The term is often used in contrast to scientific evidence, such as evidence-based medicine, which are types of formal accounts.[citation needed] Some anecdotal evidence does not qualify as scientific evidence because its nature prevents it from being investigated using the scientific method. Misuse of anecdotal evidence is an informal fallacy and is sometimes referred to as the "person who" fallacy ("I know a person who..."; "I know of a case where..." etc. Compare with hasty generalization). Anecdotal evidence is not necessarily representative of a "typical" experience; in fact, human cognitive biases such as confirmation bias mean that exceptional or confirmatory anecdotes are much more likely to be remembered. Accurate determination of whether an anecdote is "typical" requires statistical evidence.[3][4]
The term is sometimes used in a legal context to describe certain kinds of testimony. Psychologists have found that people are more likely to remember notable examples than typical examples.[5] When used in advertising or promotion of a product, service, or idea, anecdotal reports are often called a testimonial, which are banned in some[which?] jurisdictions.[citation needed]


Introduction[edit]

In all forms of anecdotal evidence, its reliability by objective independent assessment may be in doubt. This is a consequence of the informal way the information is gathered, documented, presented, or any combination of the three. The term is often used to describe evidence for which there is an absence of documentation, leaving verification dependent on the credibility of the party presenting the evidence.

Scientific context[edit]

In science, definitions of anecdotal evidence include:
  • "casual observations or indications rather than rigorous or scientific analysis"[6]
  • "information passed along by word-of-mouth but not documented scientifically"[citation needed]
Anecdotal evidence can have varying degrees of formality.

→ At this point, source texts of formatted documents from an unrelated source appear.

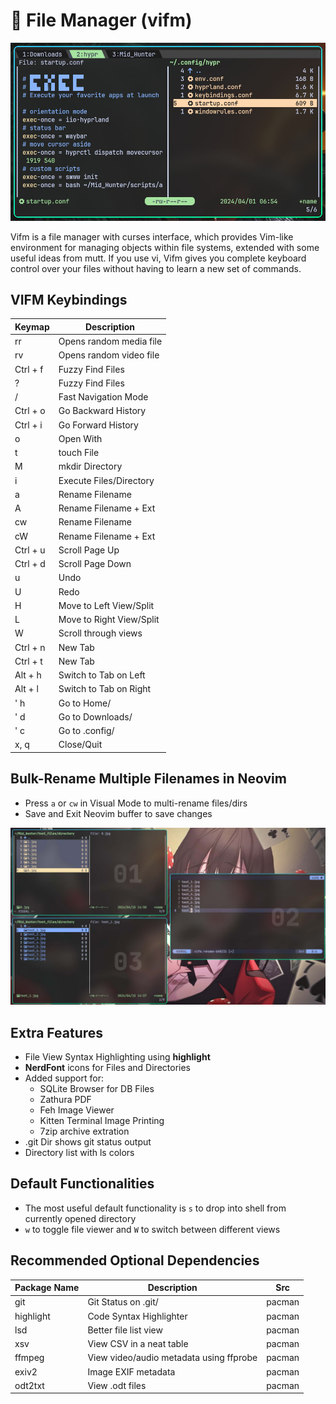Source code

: # 📁 File Manager (vifm)

![VIFM](./.assets/vifm.jpg)

Vifm is a file manager with curses interface, which provides Vim-like environment for managing objects within file systems, extended with some useful ideas from mutt. If you use vi, Vifm gives you complete keyboard control over your files without having to learn a new set of commands.

## VIFM Keybindings

| Keymap   | Description              |
| -------- | ------------------------ |
| rr       | Opens random media file  |
| rv       | Opens random video file  |
| Ctrl + f | Fuzzy Find Files         |
| ?        | Fuzzy Find Files         |
| /        | Fast Navigation Mode     |
| Ctrl + o | Go Backward History      |
| Ctrl + i | Go Forward History       |
| o        | Open With                |
| t        | touch File               |
| M        | mkdir Directory          |
| i        | Execute Files/Directory  |
| a        | Rename Filename          |
| A        | Rename Filename + Ext    |
| cw       | Rename Filename          |
| cW       | Rename Filename + Ext    |
| Ctrl + u | Scroll Page Up           |
| Ctrl + d | Scroll Page Down         |
| u        | Undo                     |
| U        | Redo                     |
| H        | Move to Left View/Split  |
| L        | Move to Right View/Split |
| W        | Scroll through views     |
| Ctrl + n | New Tab                  |
| Ctrl + t | New Tab                  |
| Alt + h  | Switch to Tab on Left    |
| Alt + l  | Switch to Tab on Right   |
| ' h      | Go to Home/              |
| ' d      | Go to Downloads/         |
| ' c      | Go to .config/           |
| x, q     | Close/Quit               |

## Bulk-Rename Multiple Filenames in Neovim

- Press `a` or `cw` in Visual Mode to multi-rename files/dirs
- Save and Exit Neovim buffer to save changes

![VIFM Bulk Rename](./.assets/vifm_rename.jpg)

## Extra Features

- File View Syntax Highlighting using **highlight**
- **NerdFont** icons for Files and Directories
- Added support for:
  - SQLite Browser for DB Files
  - Zathura PDF
  - Feh Image Viewer
  - Kitten Terminal Image Printing
  - 7zip archive extration
- .git Dir shows git status output
- Directory list with ls colors

## Default Functionalities

- The most useful default functionality is `s` to drop into shell from currently opened directory
- `w` to toggle file viewer and `W` to switch between different views

## Recommended Optional Dependencies

| Package Name | Description                             | Src    |
| ------------ | --------------------------------------- | ------ |
| git          | Git Status on .git/                     | pacman |
| highlight    | Code Syntax Highlighter                 | pacman |
| lsd          | Better file list view                   | pacman |
| xsv          | View CSV in a neat table                | pacman |
| ffmpeg       | View video/audio metadata using ffprobe | pacman |
| exiv2        | Image EXIF metadata                     | pacman |
| odt2txt      | View .odt files                         | pacman |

For instance, in medicine, published anecdotal evidence by a trained observer (a doctor) is called a case report, and is subjected to formal peer review.[7] Although such evidence is not seen as conclusive, it is sometimes regarded as an invitation to more rigorous scientific study of the phenomenon in question.[8] For instance, one study found that 35 of 47 anecdotal reports of drug side-effects were later sustained as "clearly correct."[9]
Anecdotal evidence is considered the least certain type of scientific information.[10] Researchers may use anecdotal evidence for suggesting new hypotheses, but never as validating evidence.

Faulty logic[edit]

Anecdotal evidence is often unscientific or pseudoscientific because various forms of cognitive bias may affect the collection or presentation of evidence. For instance, someone who claims to have had an encounter with a supernatural being or alien may present a very vivid story, but this is not falsifiable. This phenomenon can also happen to large groups of people through subjective validation.
Anecdotal evidence is also frequently misinterpreted via the availability heuristic, which leads to an overestimation of prevalence. Where a cause can be easily linked to an effect, people overestimate the likelihood of the cause having that effect (availability). In particular, vivid, emotionally charged anecdotes seem more plausible, and are given greater weight. A related issue is that it is usually impossible to assess for every piece of anecdotal evidence, the rate of people not reporting that anecdotal evidence in the population.
A common way anecdotal evidence becomes unscientific is through fallacious reasoning such as the Post hoc ergo propter hoc fallacy, the human tendency to assume that if one event happens after another, then the first must be the cause of the second. Another fallacy involves inductive reasoning. For instance, if an anecdote illustrates a desired conclusion rather than a logical conclusion, it is considered a faulty or hasty generalization.[11] For example, here is anecdotal evidence presented as proof of a desired conclusion:
There's abundant proof that drinking water cures cancer. Just last week I read about a girl who was dying of cancer. After drinking water she was cured.
Anecdotes like this do not prove anything.[12] In any case where some factor affects the probability of an outcome, rather than uniquely determining it, selected individual cases prove nothing; e.g. "my grandfather smoked 40 a day until he died at 90" and "my sister never went near anyone who smoked but died of lung cancer". Anecdotes often refer to the exception, rather than the rule: "Anecdotes are useless precisely because they may point to idiosyncratic responses."[13]
More generally, a statistical correlation between things does not in itself prove that one causes the other (a causal link). A study found that television viewing was strongly correlated with sugar consumption, but this does not prove that viewing causes sugar intake (or vice versa).
In medicine anecdotal evidence is also subject to placebo effects:[14] it is well-established that a patient's (or doctor's) expectation can genuinely change the outcome of treatment. Only double-blind randomized placebo-controlled clinical trials can confirm a hypothesis about the effectiveness of a treatment independently of expectations.
By contrast, in science and logic, the "relative strength of an explanation" is based upon its ability to be tested, proven to be due to the stated cause, and verified under neutral conditions in a manner that other researchers will agree has been performed competently, and can check for themselves.

Law[edit]

Witness testimony is a common form of evidence in law, and law has mechanisms to test witness evidence for reliability or credibility. Legal processes for the taking and assessment of evidence are formalized. Some witness testimony may be described as anecdotal evidence, such as individual stories of harassment as part of a class action lawsuit. However, witness testimony can be tested and assessed for reliability. Examples of approaches to testing and assessment include the use of questioning, evidence of corroborating witnesses, documents, video and forensic evidence. Where a court lacks suitable means to test and assess testimony of a particular witness, such as the absence of forms of corroboration or substantiation, it may afford that testimony limited or no "weight" when making a decision on the facts.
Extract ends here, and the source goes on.